> _Available records_
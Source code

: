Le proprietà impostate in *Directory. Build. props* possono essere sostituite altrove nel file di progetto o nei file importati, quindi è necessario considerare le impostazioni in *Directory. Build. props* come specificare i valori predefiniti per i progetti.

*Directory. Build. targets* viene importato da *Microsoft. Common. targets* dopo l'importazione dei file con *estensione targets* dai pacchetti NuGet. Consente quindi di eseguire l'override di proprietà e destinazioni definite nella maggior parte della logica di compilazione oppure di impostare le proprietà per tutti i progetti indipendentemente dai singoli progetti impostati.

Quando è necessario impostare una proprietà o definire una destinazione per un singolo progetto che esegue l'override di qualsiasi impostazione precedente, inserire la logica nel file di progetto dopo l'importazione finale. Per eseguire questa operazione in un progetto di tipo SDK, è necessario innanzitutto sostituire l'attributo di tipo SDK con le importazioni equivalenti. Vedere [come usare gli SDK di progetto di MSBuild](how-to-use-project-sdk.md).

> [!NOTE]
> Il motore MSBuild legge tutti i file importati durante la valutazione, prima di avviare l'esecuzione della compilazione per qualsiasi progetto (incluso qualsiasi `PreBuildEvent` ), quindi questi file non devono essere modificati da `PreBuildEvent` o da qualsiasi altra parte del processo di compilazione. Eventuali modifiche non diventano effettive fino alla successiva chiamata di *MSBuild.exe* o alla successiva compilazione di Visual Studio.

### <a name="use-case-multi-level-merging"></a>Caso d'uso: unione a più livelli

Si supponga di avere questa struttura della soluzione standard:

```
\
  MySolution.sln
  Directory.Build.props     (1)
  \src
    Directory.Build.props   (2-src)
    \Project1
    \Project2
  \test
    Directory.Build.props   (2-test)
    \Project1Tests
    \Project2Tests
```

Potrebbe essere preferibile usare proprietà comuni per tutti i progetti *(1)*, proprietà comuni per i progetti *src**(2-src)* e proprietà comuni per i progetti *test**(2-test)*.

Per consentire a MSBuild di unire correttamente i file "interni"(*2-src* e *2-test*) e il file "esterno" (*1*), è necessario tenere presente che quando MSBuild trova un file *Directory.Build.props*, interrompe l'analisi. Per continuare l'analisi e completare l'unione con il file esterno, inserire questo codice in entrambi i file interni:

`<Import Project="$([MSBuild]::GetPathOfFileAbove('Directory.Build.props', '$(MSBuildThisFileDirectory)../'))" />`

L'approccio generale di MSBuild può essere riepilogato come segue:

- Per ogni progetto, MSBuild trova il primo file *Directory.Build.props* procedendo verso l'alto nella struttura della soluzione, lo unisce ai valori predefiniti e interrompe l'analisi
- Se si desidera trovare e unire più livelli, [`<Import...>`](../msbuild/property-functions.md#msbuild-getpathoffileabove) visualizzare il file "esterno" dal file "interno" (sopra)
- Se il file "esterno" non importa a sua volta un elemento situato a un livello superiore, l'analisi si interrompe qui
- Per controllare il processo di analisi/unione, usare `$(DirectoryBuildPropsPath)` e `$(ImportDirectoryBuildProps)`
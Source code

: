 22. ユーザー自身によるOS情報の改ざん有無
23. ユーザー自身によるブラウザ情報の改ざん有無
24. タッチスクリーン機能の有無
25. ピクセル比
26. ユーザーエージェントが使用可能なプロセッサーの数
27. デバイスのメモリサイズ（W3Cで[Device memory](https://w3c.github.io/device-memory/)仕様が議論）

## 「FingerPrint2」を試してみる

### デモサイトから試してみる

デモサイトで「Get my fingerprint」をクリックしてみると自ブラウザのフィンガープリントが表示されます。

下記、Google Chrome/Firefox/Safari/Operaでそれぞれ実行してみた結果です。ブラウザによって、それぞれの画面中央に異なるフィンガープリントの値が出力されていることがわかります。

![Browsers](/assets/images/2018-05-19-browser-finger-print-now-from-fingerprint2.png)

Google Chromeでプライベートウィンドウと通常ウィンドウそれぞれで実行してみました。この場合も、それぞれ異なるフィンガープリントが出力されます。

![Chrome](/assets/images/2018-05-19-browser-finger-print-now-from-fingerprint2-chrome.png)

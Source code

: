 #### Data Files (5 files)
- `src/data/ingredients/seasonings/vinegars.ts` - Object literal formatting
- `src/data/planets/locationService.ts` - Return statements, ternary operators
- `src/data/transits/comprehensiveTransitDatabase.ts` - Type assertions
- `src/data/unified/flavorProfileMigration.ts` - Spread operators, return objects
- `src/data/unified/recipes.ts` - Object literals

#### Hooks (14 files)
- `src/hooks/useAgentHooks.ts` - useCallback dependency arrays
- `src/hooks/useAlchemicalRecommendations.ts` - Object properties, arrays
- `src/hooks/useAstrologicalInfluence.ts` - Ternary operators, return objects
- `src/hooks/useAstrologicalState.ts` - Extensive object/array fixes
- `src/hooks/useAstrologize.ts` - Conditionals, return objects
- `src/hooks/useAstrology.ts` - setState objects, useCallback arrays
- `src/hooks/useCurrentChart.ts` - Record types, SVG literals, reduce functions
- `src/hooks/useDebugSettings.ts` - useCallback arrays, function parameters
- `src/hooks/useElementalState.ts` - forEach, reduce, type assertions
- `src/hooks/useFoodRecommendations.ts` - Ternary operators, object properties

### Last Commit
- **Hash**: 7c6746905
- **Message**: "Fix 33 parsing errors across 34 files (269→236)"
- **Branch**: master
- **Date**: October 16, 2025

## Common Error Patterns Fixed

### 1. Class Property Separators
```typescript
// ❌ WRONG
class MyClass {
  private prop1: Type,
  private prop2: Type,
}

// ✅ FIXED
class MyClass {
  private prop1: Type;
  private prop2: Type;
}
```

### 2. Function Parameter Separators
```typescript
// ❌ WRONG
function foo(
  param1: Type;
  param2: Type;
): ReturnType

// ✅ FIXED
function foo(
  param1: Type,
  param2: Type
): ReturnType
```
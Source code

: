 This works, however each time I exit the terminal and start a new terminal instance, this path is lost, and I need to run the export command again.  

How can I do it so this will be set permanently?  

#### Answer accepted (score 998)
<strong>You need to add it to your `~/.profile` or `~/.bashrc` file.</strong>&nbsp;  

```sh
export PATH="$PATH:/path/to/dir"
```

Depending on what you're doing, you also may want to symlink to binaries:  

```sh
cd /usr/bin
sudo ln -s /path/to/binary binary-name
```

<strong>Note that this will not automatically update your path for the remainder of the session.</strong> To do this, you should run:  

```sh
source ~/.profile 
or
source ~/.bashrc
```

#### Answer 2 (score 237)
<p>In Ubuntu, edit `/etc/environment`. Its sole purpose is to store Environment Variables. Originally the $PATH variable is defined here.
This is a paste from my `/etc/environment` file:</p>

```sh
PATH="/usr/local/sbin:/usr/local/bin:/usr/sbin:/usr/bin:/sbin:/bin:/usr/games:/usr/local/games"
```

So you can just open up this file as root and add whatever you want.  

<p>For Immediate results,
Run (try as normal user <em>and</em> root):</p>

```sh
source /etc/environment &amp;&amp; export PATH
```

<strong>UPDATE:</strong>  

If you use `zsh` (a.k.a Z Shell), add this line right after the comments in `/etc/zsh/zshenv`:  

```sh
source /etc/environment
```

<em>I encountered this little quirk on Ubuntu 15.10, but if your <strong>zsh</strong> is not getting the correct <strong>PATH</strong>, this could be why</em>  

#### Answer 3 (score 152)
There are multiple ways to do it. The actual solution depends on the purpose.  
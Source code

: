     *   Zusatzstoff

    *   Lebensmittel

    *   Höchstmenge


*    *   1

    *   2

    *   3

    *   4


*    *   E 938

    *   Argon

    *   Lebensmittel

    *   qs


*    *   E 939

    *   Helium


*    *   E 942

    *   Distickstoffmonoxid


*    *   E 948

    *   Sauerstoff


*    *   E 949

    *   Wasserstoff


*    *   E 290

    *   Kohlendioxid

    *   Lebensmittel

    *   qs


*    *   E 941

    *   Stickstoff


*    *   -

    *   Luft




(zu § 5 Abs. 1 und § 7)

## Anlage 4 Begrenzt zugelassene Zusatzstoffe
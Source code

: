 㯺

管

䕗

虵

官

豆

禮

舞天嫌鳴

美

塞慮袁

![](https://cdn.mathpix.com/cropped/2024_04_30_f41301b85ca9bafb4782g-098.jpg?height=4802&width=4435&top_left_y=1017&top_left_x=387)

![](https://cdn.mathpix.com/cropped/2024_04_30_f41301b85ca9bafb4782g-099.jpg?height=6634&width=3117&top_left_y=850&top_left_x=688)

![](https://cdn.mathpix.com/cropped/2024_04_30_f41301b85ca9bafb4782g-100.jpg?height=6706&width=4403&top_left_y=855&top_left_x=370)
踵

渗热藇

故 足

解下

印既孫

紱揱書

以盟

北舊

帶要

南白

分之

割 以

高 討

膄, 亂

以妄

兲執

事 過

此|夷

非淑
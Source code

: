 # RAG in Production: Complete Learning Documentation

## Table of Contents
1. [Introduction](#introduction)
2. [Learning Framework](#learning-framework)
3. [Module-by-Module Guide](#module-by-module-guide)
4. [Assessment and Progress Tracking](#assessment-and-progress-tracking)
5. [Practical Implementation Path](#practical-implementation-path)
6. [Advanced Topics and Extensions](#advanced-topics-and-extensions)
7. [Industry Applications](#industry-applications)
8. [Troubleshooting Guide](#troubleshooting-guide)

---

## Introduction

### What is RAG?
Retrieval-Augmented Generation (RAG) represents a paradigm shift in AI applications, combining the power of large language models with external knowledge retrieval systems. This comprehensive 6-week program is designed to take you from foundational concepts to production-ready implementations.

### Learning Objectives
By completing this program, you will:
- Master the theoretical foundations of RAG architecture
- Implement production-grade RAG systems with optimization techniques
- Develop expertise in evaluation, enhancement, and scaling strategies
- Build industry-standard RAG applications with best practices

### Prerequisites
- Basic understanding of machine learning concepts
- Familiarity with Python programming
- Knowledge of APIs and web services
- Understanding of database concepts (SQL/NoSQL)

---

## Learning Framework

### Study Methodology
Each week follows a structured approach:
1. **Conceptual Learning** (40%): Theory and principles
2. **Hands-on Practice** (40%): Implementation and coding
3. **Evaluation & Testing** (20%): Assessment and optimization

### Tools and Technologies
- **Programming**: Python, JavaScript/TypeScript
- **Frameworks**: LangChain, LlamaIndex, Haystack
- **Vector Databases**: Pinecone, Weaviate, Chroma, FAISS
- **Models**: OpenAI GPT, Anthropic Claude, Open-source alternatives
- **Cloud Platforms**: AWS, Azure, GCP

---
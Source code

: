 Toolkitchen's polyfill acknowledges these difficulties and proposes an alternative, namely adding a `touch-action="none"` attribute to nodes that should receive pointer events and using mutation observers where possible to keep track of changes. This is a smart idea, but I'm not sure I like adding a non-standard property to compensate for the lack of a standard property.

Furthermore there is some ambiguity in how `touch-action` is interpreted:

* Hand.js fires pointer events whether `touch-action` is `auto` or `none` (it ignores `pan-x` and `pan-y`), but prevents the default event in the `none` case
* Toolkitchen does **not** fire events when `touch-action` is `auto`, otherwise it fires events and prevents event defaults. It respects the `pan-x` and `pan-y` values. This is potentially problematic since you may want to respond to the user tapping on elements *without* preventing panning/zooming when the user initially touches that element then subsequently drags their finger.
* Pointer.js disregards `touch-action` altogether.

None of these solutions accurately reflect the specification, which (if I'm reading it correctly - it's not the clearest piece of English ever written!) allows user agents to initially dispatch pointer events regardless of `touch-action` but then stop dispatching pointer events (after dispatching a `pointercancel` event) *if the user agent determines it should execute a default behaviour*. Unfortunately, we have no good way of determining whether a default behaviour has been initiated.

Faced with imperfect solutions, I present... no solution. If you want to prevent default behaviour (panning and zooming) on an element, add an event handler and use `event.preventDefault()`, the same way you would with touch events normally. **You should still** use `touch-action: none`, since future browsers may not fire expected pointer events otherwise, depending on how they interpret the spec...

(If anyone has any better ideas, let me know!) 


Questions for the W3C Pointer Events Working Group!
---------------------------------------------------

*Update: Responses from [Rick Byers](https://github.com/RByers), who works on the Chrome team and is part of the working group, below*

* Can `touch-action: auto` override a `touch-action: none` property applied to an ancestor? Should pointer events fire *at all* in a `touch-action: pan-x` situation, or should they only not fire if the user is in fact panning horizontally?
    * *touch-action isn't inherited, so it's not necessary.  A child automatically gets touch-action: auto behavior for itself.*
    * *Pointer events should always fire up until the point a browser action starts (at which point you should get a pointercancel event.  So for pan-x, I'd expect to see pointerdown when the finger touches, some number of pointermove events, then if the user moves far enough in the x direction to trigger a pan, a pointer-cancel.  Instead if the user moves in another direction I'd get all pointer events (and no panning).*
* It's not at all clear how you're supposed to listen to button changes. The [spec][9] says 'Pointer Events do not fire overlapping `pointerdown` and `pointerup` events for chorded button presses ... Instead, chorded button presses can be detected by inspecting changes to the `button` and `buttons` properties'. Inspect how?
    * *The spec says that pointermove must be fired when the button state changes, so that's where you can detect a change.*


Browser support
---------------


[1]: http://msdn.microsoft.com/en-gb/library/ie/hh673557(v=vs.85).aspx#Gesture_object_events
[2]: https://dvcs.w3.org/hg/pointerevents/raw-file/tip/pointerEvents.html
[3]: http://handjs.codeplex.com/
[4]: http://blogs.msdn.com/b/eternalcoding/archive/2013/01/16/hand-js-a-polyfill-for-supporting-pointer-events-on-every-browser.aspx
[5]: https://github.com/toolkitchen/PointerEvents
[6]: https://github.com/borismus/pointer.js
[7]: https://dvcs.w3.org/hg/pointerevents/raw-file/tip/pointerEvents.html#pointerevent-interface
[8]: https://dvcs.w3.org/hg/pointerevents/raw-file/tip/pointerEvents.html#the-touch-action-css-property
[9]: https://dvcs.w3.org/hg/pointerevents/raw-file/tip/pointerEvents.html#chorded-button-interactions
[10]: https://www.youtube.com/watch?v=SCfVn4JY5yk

> _What you have to do_
In the listing above, please copy exactly the lines from the first through the one that contains "singoli progetti impostati.", and no others.

> _Finished task_
Source code

:Le proprietà impostate in *Directory. Build. props* possono essere sostituite altrove nel file di progetto o nei file importati, quindi è necessario considerare le impostazioni in *Directory. Build. props* come specificare i valori predefiniti per i progetti.

*Directory. Build. targets* viene importato da *Microsoft. Common. targets* dopo l'importazione dei file con *estensione targets* dai pacchetti NuGet. Consente quindi di eseguire l'override di proprietà e destinazioni definite nella maggior parte della logica di compilazione oppure di impostare le proprietà per tutti i progetti indipendentemente dai singoli progetti impostati.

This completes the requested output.